Data to use:
= = = = =

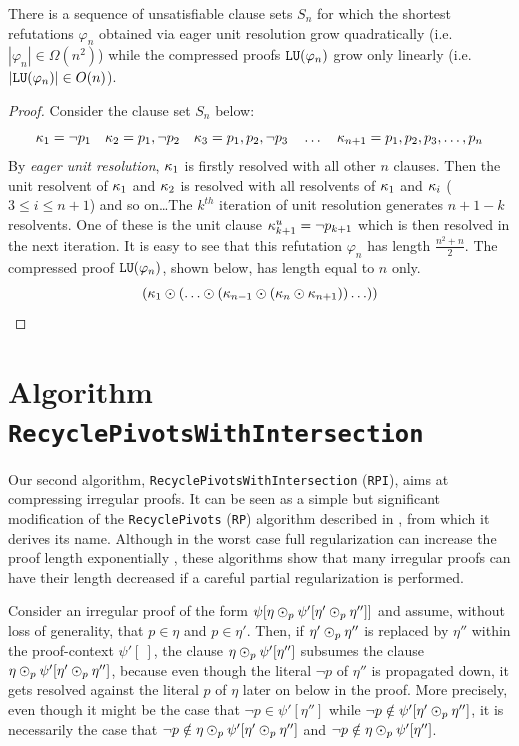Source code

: \documentclass[envcountsame]{llncs}
\newcommand{\RPlong}{\texttt{Recycle\-Pivots}}
\newcommand{\RPIlong}{\texttt{Recycle\-Pivots\-With\-Intersection}}
\newcommand{\RP}{\texttt{\upshape RP}}
\newcommand{\RPI}{\texttt{\upshape RPI}}
\newcommand{\LU}{\texttt{\upshape LU}}
\begin{document}
\begin{theorem}
\label{Theorem:QuadraticCompression}
There is a sequence of unsatisfiable clause sets $S_n$ for which the
shortest refutations $\varphi_n$ obtained via eager unit resolution
grow quadratically (i.e. $|\varphi_n| \in \Omega(n^2)$) while the
compressed proofs $\LU(\varphi_n)$ grow only linearly
(i.e. $|\LU(\varphi_n)| \in O(n)$).
\end{theorem}
\begin{proof} Consider the clause set $S_n$ below:
$$
\kappa_1 = \neg p_1
\quad
\kappa_2 = p_1, \neg p_2
\quad
\kappa_3 = p_1, p_2, \neg p_3
\quad
\ldots
\quad
\kappa_{n+1} = p_1, p_2, p_3, \ldots, p_n
$$
By \emph{eager unit resolution}, $\kappa_1$ is firstly resolved with all other $n$ clauses. Then the unit resolvent of $\kappa_1$ and $\kappa_2$ is resolved with all resolvents of $\kappa_1$ and $\kappa_i$ ($3 \leq i \leq n+1$) and so on\ldots The $k^{th}$ iteration of unit resolution generates $n+1-k$ resolvents. One of these is the unit clause $\kappa^u_{k+1} = \neg p_{k+1}$ which is then resolved in the next iteration. It is easy to see that this refutation $\varphi_n$ has length
$
\frac{n^2 + n}{2}
$.
The compressed proof $\LU(\varphi_n)$, shown below, has length equal to $n$ only.
$$
(\kappa_1 \odot (\ldots \odot (\kappa_{n-1} \odot (\kappa_n \odot \kappa_{n+1}))\ldots))
$$
%
\hfill\QED
\end{proof}


\newcommand{\clause}[1]{#1.\mathit{clause}}

\section{Algorithm {\RPIlong}}
\label{Section:RPI}

Our second algorithm, {\RPIlong} ({\RPI}), aims at compressing irregular proofs. It can be seen as a simple 
but significant modification of the {\RPlong} ({\RP}) algorithm described in 
\cite{Bar-IlanFuhrmannHooryShachamStrichman2009Linear-time-reductions-of-resolution-proofs}, 
from which it derives its name. 
Although in the worst case full regularization can increase the proof length exponentially 
\cite{Tseitin1983On-The-Complexity-of-Proofs-in-Propositional-Logics}, these algorithms show that 
many irregular proofs can have their length decreased if a careful partial regularization is performed. 

Consider an irregular proof of the form $\psi[ \eta \odot_p \psi'[\eta' \odot_p \eta''] ]$ and assume, without loss of generality, that $p \in \eta$ and $p \in \eta'$. Then, if $\eta' \odot_p \eta''$ is replaced by $\eta''$ within the proof-context $\psi'[\ ]$, the clause $\eta \odot_p \psi'[\eta'']$ subsumes the clause $\eta \odot_p \psi'[\eta' \odot_p \eta'']$, because even though the literal $\neg p$ of $\eta''$ is
propagated down, it gets resolved against the literal $p$ of $\eta$ later on below in the proof. More precisely, even though it might be the case that $\neg p \in \psi'[\eta'']$ while $\neg p \notin \psi'[\eta' \odot_p \eta'']$, it is necessarily the case that $\neg p \notin \eta \odot_p \psi'[\eta' \odot_p \eta'']$ and $\neg p \notin \eta \odot_p \psi'[\eta'']$.
\end{document}

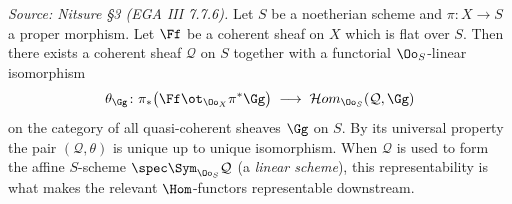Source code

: \begin{theorem}
  \label{thm:cokernel-of-dual}
  \textit{Source: Nitsure §3 (EGA III 7.7.6).}
  Let $S$ be a noetherian scheme and $\pi\colon X\to S$ a proper morphism. Let
  $\Ff$ be a coherent sheaf on $X$ which is flat over $S$. Then there exists a
  coherent sheaf $\mathcal{Q}$ on $S$ together with a functorial
  $\Oo_S$-linear isomorphism
  \[
    \theta_{\Gg}\colon \pi_*\bigl(\Ff\ot_{\Oo_X}\pi^*\Gg\bigr)
      \;\longrightarrow\;\mathcal{H}om_{\Oo_S}(\mathcal{Q},\Gg)
  \]
  on the category of all quasi-coherent sheaves $\Gg$ on $S$. By its universal
  property the pair $(\mathcal{Q},\theta)$ is unique up to unique isomorphism.
  When $\mathcal{Q}$ is used to form the affine $S$-scheme
  $\spec\Sym_{\Oo_S}\mathcal{Q}$ (a \emph{linear scheme}), this representability
  is what makes the relevant $\Hom$-functors representable downstream.
\end{theorem}

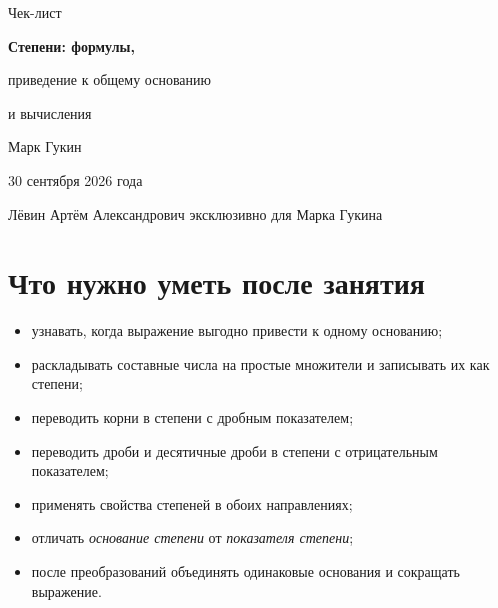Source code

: \documentclass[a4paper,12pt]{article}
\begin{document}
\color{textgray}

\thispagestyle{empty}
\begin{center}
\vspace*{24mm}

{\Large\color{softgray}Чек-лист}\par
\vspace{7mm}
{\fontsize{27}{32}\selectfont\bfseries\color{darkaccent}Степени: формулы,\par приведение к общему основанию\par и вычисления}\par
\vspace{10mm}
{\large Марк Гукин}\par
\vspace{3mm}
{\normalsize 30 сентября 2026 года}\par

\vfill
{\small\color{softgray}Лёвин Артём Александрович эксклюзивно для Марка Гукина}\par
\vspace{10mm}

\end{center}
\clearpage

\section*{Что нужно уметь после занятия}

\begin{itemize}[label={\(\square\)}]
  \item узнавать, когда выражение выгодно привести к одному основанию;
  \item раскладывать составные числа на простые множители и записывать их как степени;
  \item переводить корни в степени с дробным показателем;
  \item переводить дроби и десятичные дроби в степени с отрицательным показателем;
  \item применять свойства степеней в обоих направлениях;
  \item отличать \emph{основание степени} от \emph{показателя степени};
  \item после преобразований объединять одинаковые основания и сокращать выражение.
\end{itemize}
\end{document}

= = = = =

Task prompt:
The entries above must be restated exactly in the answer, and the pictures left out.

Completed task:
Source code

: \documentclass[envcountsame]{llncs}
\newcommand{\RPlong}{\texttt{Recycle\-Pivots}}
\newcommand{\RPIlong}{\texttt{Recycle\-Pivots\-With\-Intersection}}
\newcommand{\RP}{\texttt{\upshape RP}}
\newcommand{\RPI}{\texttt{\upshape RPI}}
\newcommand{\LU}{\texttt{\upshape LU}}
\begin{document}
\begin{theorem}
\label{Theorem:QuadraticCompression}
There is a sequence of unsatisfiable clause sets $S_n$ for which the
shortest refutations $\varphi_n$ obtained via eager unit resolution
grow quadratically (i.e. $|\varphi_n| \in \Omega(n^2)$) while the
compressed proofs $\LU(\varphi_n)$ grow only linearly
(i.e. $|\LU(\varphi_n)| \in O(n)$).
\end{theorem}
\begin{proof} Consider the clause set $S_n$ below:
$$
\kappa_1 = \neg p_1
\quad
\kappa_2 = p_1, \neg p_2
\quad
\kappa_3 = p_1, p_2, \neg p_3
\quad
\ldots
\quad
\kappa_{n+1} = p_1, p_2, p_3, \ldots, p_n
$$
By \emph{eager unit resolution}, $\kappa_1$ is firstly resolved with all other $n$ clauses. Then the unit resolvent of $\kappa_1$ and $\kappa_2$ is resolved with all resolvents of $\kappa_1$ and $\kappa_i$ ($3 \leq i \leq n+1$) and so on\ldots The $k^{th}$ iteration of unit resolution generates $n+1-k$ resolvents. One of these is the unit clause $\kappa^u_{k+1} = \neg p_{k+1}$ which is then resolved in the next iteration. It is easy to see that this refutation $\varphi_n$ has length
$
\frac{n^2 + n}{2}
$.
The compressed proof $\LU(\varphi_n)$, shown below, has length equal to $n$ only.
$$
(\kappa_1 \odot (\ldots \odot (\kappa_{n-1} \odot (\kappa_n \odot \kappa_{n+1}))\ldots))
$$
%
\hfill\QED
\end{proof}


\newcommand{\clause}[1]{#1.\mathit{clause}}

\section{Algorithm {\RPIlong}}
\label{Section:RPI}

Our second algorithm, {\RPIlong} ({\RPI}), aims at compressing irregular proofs. It can be seen as a simple 
but significant modification of the {\RPlong} ({\RP}) algorithm described in 
\cite{Bar-IlanFuhrmannHooryShachamStrichman2009Linear-time-reductions-of-resolution-proofs}, 
from which it derives its name. 
Although in the worst case full regularization can increase the proof length exponentially 
\cite{Tseitin1983On-The-Complexity-of-Proofs-in-Propositional-Logics}, these algorithms show that 
many irregular proofs can have their length decreased if a careful partial regularization is performed. 

Consider an irregular proof of the form $\psi[ \eta \odot_p \psi'[\eta' \odot_p \eta''] ]$ and assume, without loss of generality, that $p \in \eta$ and $p \in \eta'$. Then, if $\eta' \odot_p \eta''$ is replaced by $\eta''$ within the proof-context $\psi'[\ ]$, the clause $\eta \odot_p \psi'[\eta'']$ subsumes the clause $\eta \odot_p \psi'[\eta' \odot_p \eta'']$, because even though the literal $\neg p$ of $\eta''$ is
propagated down, it gets resolved against the literal $p$ of $\eta$ later on below in the proof. More precisely, even though it might be the case that $\neg p \in \psi'[\eta'']$ while $\neg p \notin \psi'[\eta' \odot_p \eta'']$, it is necessarily the case that $\neg p \notin \eta \odot_p \psi'[\eta' \odot_p \eta'']$ and $\neg p \notin \eta \odot_p \psi'[\eta'']$.
\end{document}

Source code

: \begin{theorem}
  \label{thm:cokernel-of-dual}
  \textit{Source: Nitsure §3 (EGA III 7.7.6).}
  Let $S$ be a noetherian scheme and $\pi\colon X\to S$ a proper morphism. Let
  $\Ff$ be a coherent sheaf on $X$ which is flat over $S$. Then there exists a
  coherent sheaf $\mathcal{Q}$ on $S$ together with a functorial
  $\Oo_S$-linear isomorphism
  \[
    \theta_{\Gg}\colon \pi_*\bigl(\Ff\ot_{\Oo_X}\pi^*\Gg\bigr)
      \;\longrightarrow\;\mathcal{H}om_{\Oo_S}(\mathcal{Q},\Gg)
  \]
  on the category of all quasi-coherent sheaves $\Gg$ on $S$. By its universal
  property the pair $(\mathcal{Q},\theta)$ is unique up to unique isomorphism.
  When $\mathcal{Q}$ is used to form the affine $S$-scheme
  $\spec\Sym_{\Oo_S}\mathcal{Q}$ (a \emph{linear scheme}), this representability
  is what makes the relevant $\Hom$-functors representable downstream.
\end{theorem}

Source code

: \documentclass[a4paper,12pt]{article}
\begin{document}
\color{textgray}

\thispagestyle{empty}
\begin{center}
\vspace*{24mm}

{\Large\color{softgray}Чек-лист}\par
\vspace{7mm}
{\fontsize{27}{32}\selectfont\bfseries\color{darkaccent}Степени: формулы,\par приведение к общему основанию\par и вычисления}\par
\vspace{10mm}
{\large Марк Гукин}\par
\vspace{3mm}
{\normalsize 30 сентября 2026 года}\par

\vfill
{\small\color{softgray}Лёвин Артём Александрович эксклюзивно для Марка Гукина}\par
\vspace{10mm}

\end{center}
\clearpage

\section*{Что нужно уметь после занятия}

\begin{itemize}[label={\(\square\)}]
  \item узнавать, когда выражение выгодно привести к одному основанию;
  \item раскладывать составные числа на простые множители и записывать их как степени;
  \item переводить корни в степени с дробным показателем;
  \item переводить дроби и десятичные дроби в степени с отрицательным показателем;
  \item применять свойства степеней в обоих направлениях;
  \item отличать \emph{основание степени} от \emph{показателя степени};
  \item после преобразований объединять одинаковые основания и сокращать выражение.
\end{itemize}
\end{document}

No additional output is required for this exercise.